Gurney J W, Swensen S J
Department of Radiology, University of Nebraska Medical Center, Omaha 68198-1045, USA.
Radiology. 1995 Sep;196(3):823-9. doi: 10.1148/radiology.196.3.7644650.
To test a neural network in differentiation of benign from malignant solitary pulmonary nodules.
Neural networks were trained and tested on the characteristics of 318 nodules. Predictive accuracy of the network was judged for calibration and discrimination. Network results were compared with those with a simpler Bayesian method.
The Brier score was 0.142 (calibration, 0.003; discrimination, 0.139) for the neural network and 0.133 for the Bayesian analysis (calibration, 0.012; discrimination, 0.121). Analysis of the calibration curve revealed no significant difference (P < .05) between the slope (b = 1.09) and the line of identity (b = 1) for the neural network or the Bayesian analysis. The area under the receiver operating characteristic curve was 0.871 for the neural network and 0.894 for the Bayesian analysis (P < .05). There were 23 and 21 false-positive predictions and 18 and six false-negative predictions for the neural network and Bayesian analysis, respectively.
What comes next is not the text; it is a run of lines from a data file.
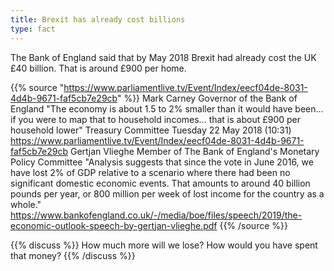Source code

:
 ```yaml
---
title: Brexit has already cost billions
type: fact
---
```


The Bank of England said that by May 2018 Brexit had already cost the UK £40 billion. That is around £900 per home.

{{% source "https://www.parliamentlive.tv/Event/Index/eecf04de-8031-4d4b-9671-faf5cb7e29cb" %}}
Mark Carney
Governor of the Bank of England
"The economy is about 1.5 to 2% smaller than it would have been... if you were to map that to household incomes... that is about £900 per household lower"
Treasury Committee Tuesday 22 May 2018 (10:31)
https://www.parliamentlive.tv/Event/Index/eecf04de-8031-4d4b-9671-faf5cb7e29cb
Gertjan Vlieghe
Member of The Bank of England's Monetary Policy Committee
"Analysis suggests that since the vote in June 2016, we have lost 2% of GDP relative to a scenario where there had been no significant domestic economic events. That amounts to around 40 billion pounds per year, or 800 million per week of lost income for the country as a whole."
https://www.bankofengland.co.uk/-/media/boe/files/speech/2019/the-economic-outlook-speech-by-gertjan-vlieghe.pdf
{{% /source %}}

{{% discuss %}}
How much more will we lose? How would you have spent that money?
{{% /discuss %}}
The Bayesian method was better than the neural network in prediction of probability of malignancy in solitary pulmonary nodules.
测试神经网络在鉴别孤立性肺结节的良恶性方面的性能。
基于318个结节的特征对神经网络进行训练和测试。通过校准和区分来判断网络的预测准确性。将网络结果与一种更简单的贝叶斯方法的结果进行比较。
神经网络的布里尔评分是0.142(校准,0.003;区分,0.139),贝叶斯分析的布里尔评分为0.133(校准,0.012;区分,0.121)。校准曲线分析显示,神经网络或贝叶斯分析的斜率(b = 1.09)与恒等线(b = 1)之间无显著差异(P <.05)。神经网络的受试者操作特征曲线下面积为0.871,贝叶斯分析为0.894(P <.05)。神经网络和贝叶斯分析的假阳性预测分别为23例和21例,假阴性预测分别为18例和6例。
在预测孤立性肺结节的恶性概率方面,贝叶斯方法优于神经网络。